Я собрался с духом, тоже положил на хлеб масла и попытался съесть. Оказалось, не так уж и страшно, но все равно противно.

— Вы что, мяса совсем не едите? — спросил я.

— По праздникам непременно, — ответил Йоханнес, с аппетитом уплетая хлеб. — Тогда у нас завсегда свинья или баран на столе.

— Почему только по праздникам? А не каждый день?

— Мы не так богаты. Наш народ пока что беден. Каждый день позволить себе мясо могут только господа рыцари в замке. Если мы начнем так шиковать, то скоро без порток останемся.

— Но зверей же в лесу полным полно, — заметил я, — лосей, косуль, зайцев… Почему вы их не едите?

Йоханнес хмыкнул.

— Поди поймай их! Господа рыцари — другое дело, они охотятся, у них быстрые кони и острые заморские копья. А такому старику, как я, поймать косулю считай что невозможно. Заяц — еще куда ни шло, можно силки поставить, но они хитрюги, не идут в западню.

На меня опять нашла тоска смертная. Вот сидит мужик, который отрекся от змеиной молви и даже яростно отрицает ее существование. Он горд своим решением, верит, что выбрал правильный путь и намерен и меня затянуть с собой. А на деле он вроде человека, который откусил себе руки и теперь беспомощным кулем валяется на земле. Моя мама не моложе Йоханнеса, к тому же женщина, и грузная, но тем не менее ей не составляет труда хоть каждый день убивать на еду здоровенного лося. Столько мы, разумеется, не ели, куда там, но в принципе это было возможно. А этот мужик похваляется тем, что видал какого-то папу, но не способен даже зайца поймать, возится с какими-то дурацкими силками и жалуется, что глупый заяц хитрее него! Он твердо уверен: для того, чтобы словить косулю, нужен конь и копье и многочасовая охота! Почему он не верит в змеиные заклятья, с помощью которых легче легкого в считанные мгновения можно покорить косулю? Я вновь почувствовал, что принадлежу совсем другому миру.

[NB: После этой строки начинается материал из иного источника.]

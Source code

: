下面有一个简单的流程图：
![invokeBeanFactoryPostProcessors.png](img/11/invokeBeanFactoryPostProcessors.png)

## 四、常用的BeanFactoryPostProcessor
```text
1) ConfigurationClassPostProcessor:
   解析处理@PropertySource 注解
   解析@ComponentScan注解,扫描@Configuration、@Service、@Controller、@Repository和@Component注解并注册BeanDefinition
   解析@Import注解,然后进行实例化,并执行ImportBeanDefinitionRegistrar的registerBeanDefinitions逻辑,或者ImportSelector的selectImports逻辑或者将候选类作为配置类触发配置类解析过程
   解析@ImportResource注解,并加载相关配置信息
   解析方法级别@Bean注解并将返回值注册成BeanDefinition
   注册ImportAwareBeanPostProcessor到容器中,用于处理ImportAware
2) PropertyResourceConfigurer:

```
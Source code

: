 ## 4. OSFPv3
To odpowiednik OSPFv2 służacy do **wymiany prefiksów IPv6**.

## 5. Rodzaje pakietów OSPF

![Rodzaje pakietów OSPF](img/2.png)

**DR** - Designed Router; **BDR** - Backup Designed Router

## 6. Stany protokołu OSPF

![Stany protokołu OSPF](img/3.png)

— Отведай каши тоже, — сказала Магдалена, протягивая мне деревянную ложку. Посреди стола стояла большая миска с какой-то непонятной жижей, Йоханнес и Магдалена с аппетитом поглощали ее.

— Это что такое? — спросил я, с сомнением ковыряясь в содержимом миски.

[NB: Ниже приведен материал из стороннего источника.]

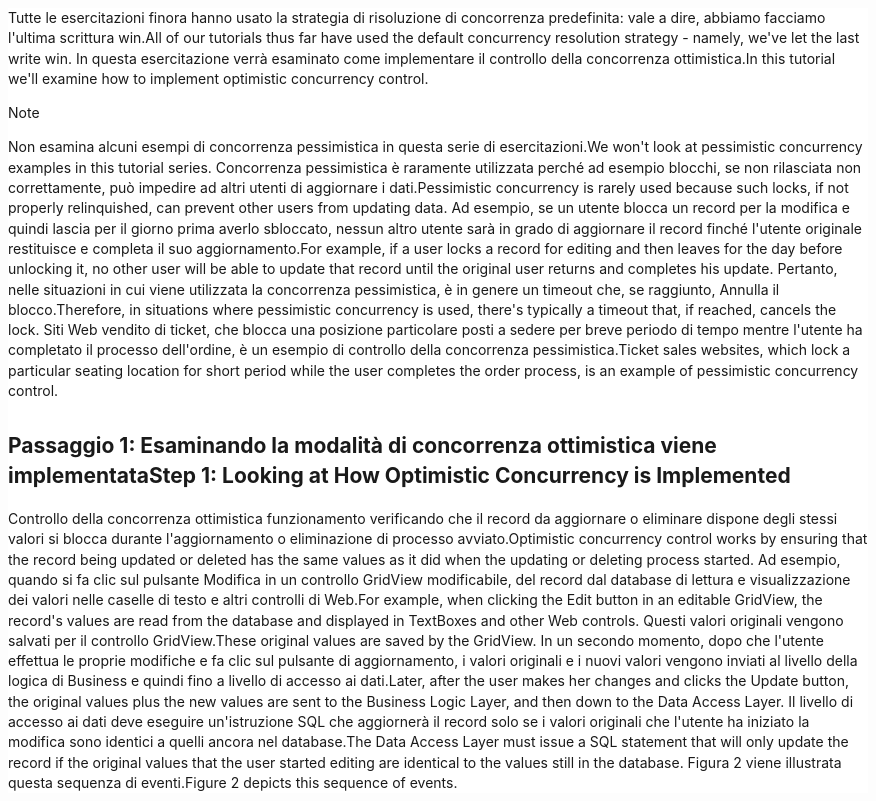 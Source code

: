 <span data-ttu-id="b0f4c-131">Tutte le esercitazioni finora hanno usato la strategia di risoluzione di concorrenza predefinita: vale a dire, abbiamo facciamo l'ultima scrittura win.</span><span class="sxs-lookup"><span data-stu-id="b0f4c-131">All of our tutorials thus far have used the default concurrency resolution strategy - namely, we've let the last write win.</span></span> <span data-ttu-id="b0f4c-132">In questa esercitazione verrà esaminato come implementare il controllo della concorrenza ottimistica.</span><span class="sxs-lookup"><span data-stu-id="b0f4c-132">In this tutorial we'll examine how to implement optimistic concurrency control.</span></span>

> [!NOTE]
> <span data-ttu-id="b0f4c-133">Non esamina alcuni esempi di concorrenza pessimistica in questa serie di esercitazioni.</span><span class="sxs-lookup"><span data-stu-id="b0f4c-133">We won't look at pessimistic concurrency examples in this tutorial series.</span></span> <span data-ttu-id="b0f4c-134">Concorrenza pessimistica è raramente utilizzata perché ad esempio blocchi, se non rilasciata non correttamente, può impedire ad altri utenti di aggiornare i dati.</span><span class="sxs-lookup"><span data-stu-id="b0f4c-134">Pessimistic concurrency is rarely used because such locks, if not properly relinquished, can prevent other users from updating data.</span></span> <span data-ttu-id="b0f4c-135">Ad esempio, se un utente blocca un record per la modifica e quindi lascia per il giorno prima averlo sbloccato, nessun altro utente sarà in grado di aggiornare il record finché l'utente originale restituisce e completa il suo aggiornamento.</span><span class="sxs-lookup"><span data-stu-id="b0f4c-135">For example, if a user locks a record for editing and then leaves for the day before unlocking it, no other user will be able to update that record until the original user returns and completes his update.</span></span> <span data-ttu-id="b0f4c-136">Pertanto, nelle situazioni in cui viene utilizzata la concorrenza pessimistica, è in genere un timeout che, se raggiunto, Annulla il blocco.</span><span class="sxs-lookup"><span data-stu-id="b0f4c-136">Therefore, in situations where pessimistic concurrency is used, there's typically a timeout that, if reached, cancels the lock.</span></span> <span data-ttu-id="b0f4c-137">Siti Web vendito di ticket, che blocca una posizione particolare posti a sedere per breve periodo di tempo mentre l'utente ha completato il processo dell'ordine, è un esempio di controllo della concorrenza pessimistica.</span><span class="sxs-lookup"><span data-stu-id="b0f4c-137">Ticket sales websites, which lock a particular seating location for short period while the user completes the order process, is an example of pessimistic concurrency control.</span></span>


## <a name="step-1-looking-at-how-optimistic-concurrency-is-implemented"></a><span data-ttu-id="b0f4c-138">Passaggio 1: Esaminando la modalità di concorrenza ottimistica viene implementata</span><span class="sxs-lookup"><span data-stu-id="b0f4c-138">Step 1: Looking at How Optimistic Concurrency is Implemented</span></span>

<span data-ttu-id="b0f4c-139">Controllo della concorrenza ottimistica funzionamento verificando che il record da aggiornare o eliminare dispone degli stessi valori si blocca durante l'aggiornamento o eliminazione di processo avviato.</span><span class="sxs-lookup"><span data-stu-id="b0f4c-139">Optimistic concurrency control works by ensuring that the record being updated or deleted has the same values as it did when the updating or deleting process started.</span></span> <span data-ttu-id="b0f4c-140">Ad esempio, quando si fa clic sul pulsante Modifica in un controllo GridView modificabile, del record dal database di lettura e visualizzazione dei valori nelle caselle di testo e altri controlli di Web.</span><span class="sxs-lookup"><span data-stu-id="b0f4c-140">For example, when clicking the Edit button in an editable GridView, the record's values are read from the database and displayed in TextBoxes and other Web controls.</span></span> <span data-ttu-id="b0f4c-141">Questi valori originali vengono salvati per il controllo GridView.</span><span class="sxs-lookup"><span data-stu-id="b0f4c-141">These original values are saved by the GridView.</span></span> <span data-ttu-id="b0f4c-142">In un secondo momento, dopo che l'utente effettua le proprie modifiche e fa clic sul pulsante di aggiornamento, i valori originali e i nuovi valori vengono inviati al livello della logica di Business e quindi fino a livello di accesso ai dati.</span><span class="sxs-lookup"><span data-stu-id="b0f4c-142">Later, after the user makes her changes and clicks the Update button, the original values plus the new values are sent to the Business Logic Layer, and then down to the Data Access Layer.</span></span> <span data-ttu-id="b0f4c-143">Il livello di accesso ai dati deve eseguire un'istruzione SQL che aggiornerà il record solo se i valori originali che l'utente ha iniziato la modifica sono identici a quelli ancora nel database.</span><span class="sxs-lookup"><span data-stu-id="b0f4c-143">The Data Access Layer must issue a SQL statement that will only update the record if the original values that the user started editing are identical to the values still in the database.</span></span> <span data-ttu-id="b0f4c-144">Figura 2 viene illustrata questa sequenza di eventi.</span><span class="sxs-lookup"><span data-stu-id="b0f4c-144">Figure 2 depicts this sequence of events.</span></span>
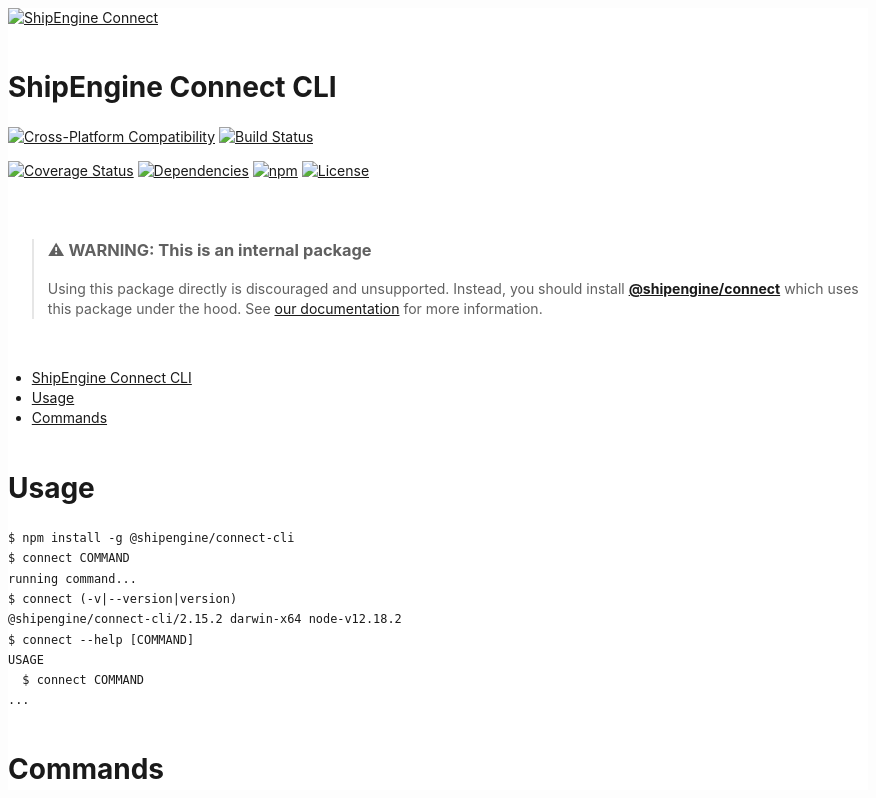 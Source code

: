 [![ShipEngine Connect](https://connect.shipengine.com/img/logos/shipengine-connect-logo.png)](https://connect.shipengine.com)

# ShipEngine Connect CLI

[![Cross-Platform Compatibility](https://shipengine.github.io/img/badges/os-badges.svg)](https://github.com/ShipEngine/connect-cli/actions)
[![Build Status](https://github.com/ShipEngine/connect-cli/workflows/CI-CD/badge.svg)](https://github.com/ShipEngine/connect-cli/actions)

[![Coverage Status](https://coveralls.io/repos/github/ShipEngine/connect-cli/badge.svg?branch=master)](https://coveralls.io/github/ShipEngine/connect-cli)
[![Dependencies](https://david-dm.org/ShipEngine/connect-cli.svg)](https://david-dm.org/ShipEngine/connect-cli)
[![npm](https://img.shields.io/npm/v/@shipengine/connect-cli.svg)](https://www.npmjs.com/package/@shipengine/connect-cli)
[![License](https://img.shields.io/npm/l/@shipengine/connect-cli.svg)](LICENSE)


<p><br></p>

> ### ⚠ WARNING: This is an internal package
> Using this package directly is discouraged and unsupported. Instead, you should install
> [**@shipengine/connect**](https://www.npmjs.com/package/@shipengine/connect) which uses this package under the hood.
> See [our documentation](https://connect.shipengine.com/docs/cli) for more information.

<p><br></p>



* [ShipEngine Connect CLI](#shipengine-connect-cli)
* [Usage](#usage)
* [Commands](#commands)


# Usage


```sh-session
$ npm install -g @shipengine/connect-cli
$ connect COMMAND
running command...
$ connect (-v|--version|version)
@shipengine/connect-cli/2.15.2 darwin-x64 node-v12.18.2
$ connect --help [COMMAND]
USAGE
  $ connect COMMAND
...
```


# Commands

— Затируха, — ответил Йоханнес. — Хорошая сытная пища. Набьешь брюхо — и сил хоть отбавляй.

— Это откуда такая еда? — поинтересовался я с отвращением. Я и представить себе не мог, чтоб моя мама осмелилась предложить гостям такую жижу. Она бы такую бурду выбросила куда подальше, унесла бы в лес, закопала, чтоб не загрязняла природу. — Папа римский тоже такое ест?

Йоханнес покачал головой:

— При чем тут папа римский? Он наместник Бога на земле, мы не можем сравнивать себя с ним. Мы простые землепашцы, а он — святой отец! Понятно, что стол у него побогаче нашего, так что вряд ли он ограничивается мучной похлебкой. Слуги снабжают его лучшим мясом птицы и говядины, из дальних стран присылают ему в дар диковинные плоды. Было бы странно, если б мы пыжились жить так же. Человек должен знать свое место, мы народ малочисленный и бедный!

— А я каждый день мясо ем! — объявил я.

— Прости, сынок, но ты еще дикарь, — строго произнес Йоханнес. — Волк тоже жрет мясо, но зачем нам с него брать пример? Мы стремимся к просвещению и служим Господу, а он за это дарует нам наш хлеб насущный и кое-что сверх того.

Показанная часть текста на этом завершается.